Monday, January 4, 2016

The Minotaur Heresy

Following up on yesterday's post, this one explores more background for the Church of Ptah by adding some familiar elements from Greek mythology.

-Nate



The Minotaur Heresy
Legend has it that, back on their original homeworld, followers of Ptah revered a sacred bull. That animal was considered to be a partial manifestation of the deity, and thus was treated like royalty. When it came to pass that this animal died, the priests would search far and wide until they discovered a new incarnation of the bull and brought it back to their temple.
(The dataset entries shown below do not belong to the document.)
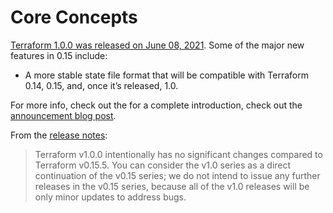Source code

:---
---

# Core Concepts

[Terraform 1.0.0 was released on June 08,
2021](https://www.hashicorp.com/blog/announcing-hashicorp-terraform-1-0-general-availability).
Some of the major new features in 0.15 include:

- A more stable state file format that will be compatible with Terraform 0.14, 0.15, and, once it’s released, 1.0.

For more info, check out the for a complete introduction, check out the
[announcement blog
post](https://www.hashicorp.com/blog/announcing-hashicorp-terraform-1-0-general-availability).

From the [release
notes](https://github.com/hashicorp/terraform/releases/tag/v1.0.0):

> Terraform v1.0.0 intentionally has no significant changes compared to
> Terraform v0.15.5. You can consider the v1.0 series as a direct continuation of
> the v0.15 series; we do not intend to issue any further releases in the v0.15
> series, because all of the v1.0 releases will be only minor updates to address
> bugs.


<!-- ##DOCS-SOURCER-START
{"sourcePlugin":"Local File Copier","hash":"630e925a644a74d50ed723a279fa7436"}
##DOCS-SOURCER-END -->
Other stories, however, tell a much more complicated tale, and one that is driven by carnal lust and the desire to gain unimaginable power. According to that tradition, the bull one time appeared on a remote island, walking up out of the sea. The local king knew what it was, but failed to turn it over to the priesthood; instead, he kept it as part of his own livestock. As punishment, the king's god caused his wife, the queen, to become enamored of the bull. Indeed, such was her infatuation with it that she paid a local craftsman to create a device that allowed her to couple with it. She became pregnant from that illicit union, and the result was a human with the head of a bull—the first minotaur. The legends go on to say that the king had this monster imprisoned in a subterranean labyrinth, indeed one that was built by the very same craftsman who had assisted the queen. There it remained, fed with a steady supply of sacrificial victims, until a brave hero came along to slay it. That, it would seem, was the end of that.



Demonic Influence?
The truth of the matter may not be so simple, however. Some say that the queen was not driven by simple, bestial lust, but by a desire to gain tremendous power by coupling with a manifestation of the deity. Others maintain, however, that she had succumbed to the temptations of the demon lord Baphomet, and thus that all of the monsters descended from her progeny are inherently evil.

Among the minotaurs, this has led to a rift in their society. On the one side are those who embrace wickedness and cruelty, and that strive to serve evil masters in order to gain the fiendish power that should have been their birthright. On the other side are those who believe themselves to be descended from Ptah, and therefore who seek to discover the mysteries of the universe in order to better understand the nature of the ancestor and Maker. The latter group views the description of the labyrinth as an analogy for the mysteries of the universe, with space itself being the walls of the maze.